A word-for-word repetition of all the entries is required.

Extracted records
##############################
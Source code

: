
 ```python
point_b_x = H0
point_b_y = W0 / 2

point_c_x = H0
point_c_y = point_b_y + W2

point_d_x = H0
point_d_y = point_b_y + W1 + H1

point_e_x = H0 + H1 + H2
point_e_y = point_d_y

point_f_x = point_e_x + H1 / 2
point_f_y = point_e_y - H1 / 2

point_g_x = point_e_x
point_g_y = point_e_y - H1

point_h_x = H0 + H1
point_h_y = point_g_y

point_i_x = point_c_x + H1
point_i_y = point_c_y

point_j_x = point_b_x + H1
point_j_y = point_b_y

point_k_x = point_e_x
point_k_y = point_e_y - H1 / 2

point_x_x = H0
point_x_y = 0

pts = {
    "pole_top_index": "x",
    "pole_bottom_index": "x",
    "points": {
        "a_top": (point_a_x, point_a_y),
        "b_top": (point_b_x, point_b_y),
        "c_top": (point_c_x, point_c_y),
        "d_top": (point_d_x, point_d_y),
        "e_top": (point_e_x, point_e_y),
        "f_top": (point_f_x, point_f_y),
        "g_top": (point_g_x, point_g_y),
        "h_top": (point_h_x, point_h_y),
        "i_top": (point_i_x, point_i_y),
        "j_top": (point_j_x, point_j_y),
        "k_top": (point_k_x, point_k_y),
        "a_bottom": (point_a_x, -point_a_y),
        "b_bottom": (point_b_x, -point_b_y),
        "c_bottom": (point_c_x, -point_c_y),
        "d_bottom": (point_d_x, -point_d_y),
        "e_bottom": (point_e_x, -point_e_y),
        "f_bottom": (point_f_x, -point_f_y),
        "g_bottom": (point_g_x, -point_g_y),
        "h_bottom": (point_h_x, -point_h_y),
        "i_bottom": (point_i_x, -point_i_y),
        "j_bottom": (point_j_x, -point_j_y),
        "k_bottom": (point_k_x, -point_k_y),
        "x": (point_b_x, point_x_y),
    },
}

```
##############################
(RESPONSE TO THIS EXERCISE):
Source code

:
 ```python
point_b_x = H0
point_b_y = W0 / 2

point_c_x = H0
point_c_y = point_b_y + W2

point_d_x = H0
point_d_y = point_b_y + W1 + H1

point_e_x = H0 + H1 + H2
point_e_y = point_d_y

point_f_x = point_e_x + H1 / 2
point_f_y = point_e_y - H1 / 2

point_g_x = point_e_x
point_g_y = point_e_y - H1

point_h_x = H0 + H1
point_h_y = point_g_y

point_i_x = point_c_x + H1
point_i_y = point_c_y

point_j_x = point_b_x + H1
point_j_y = point_b_y

point_k_x = point_e_x
point_k_y = point_e_y - H1 / 2

point_x_x = H0
point_x_y = 0

pts = {
    "pole_top_index": "x",
    "pole_bottom_index": "x",
    "points": {
        "a_top": (point_a_x, point_a_y),
        "b_top": (point_b_x, point_b_y),
        "c_top": (point_c_x, point_c_y),
        "d_top": (point_d_x, point_d_y),
        "e_top": (point_e_x, point_e_y),
        "f_top": (point_f_x, point_f_y),
        "g_top": (point_g_x, point_g_y),
        "h_top": (point_h_x, point_h_y),
        "i_top": (point_i_x, point_i_y),
        "j_top": (point_j_x, point_j_y),
        "k_top": (point_k_x, point_k_y),
        "a_bottom": (point_a_x, -point_a_y),
        "b_bottom": (point_b_x, -point_b_y),
        "c_bottom": (point_c_x, -point_c_y),
        "d_bottom": (point_d_x, -point_d_y),
        "e_bottom": (point_e_x, -point_e_y),
        "f_bottom": (point_f_x, -point_f_y),
        "g_bottom": (point_g_x, -point_g_y),
        "h_bottom": (point_h_x, -point_h_y),
        "i_bottom": (point_i_x, -point_i_y),
        "j_bottom": (point_j_x, -point_j_y),
        "k_bottom": (point_k_x, -point_k_y),
        "x": (point_b_x, point_x_y),
    },
}

```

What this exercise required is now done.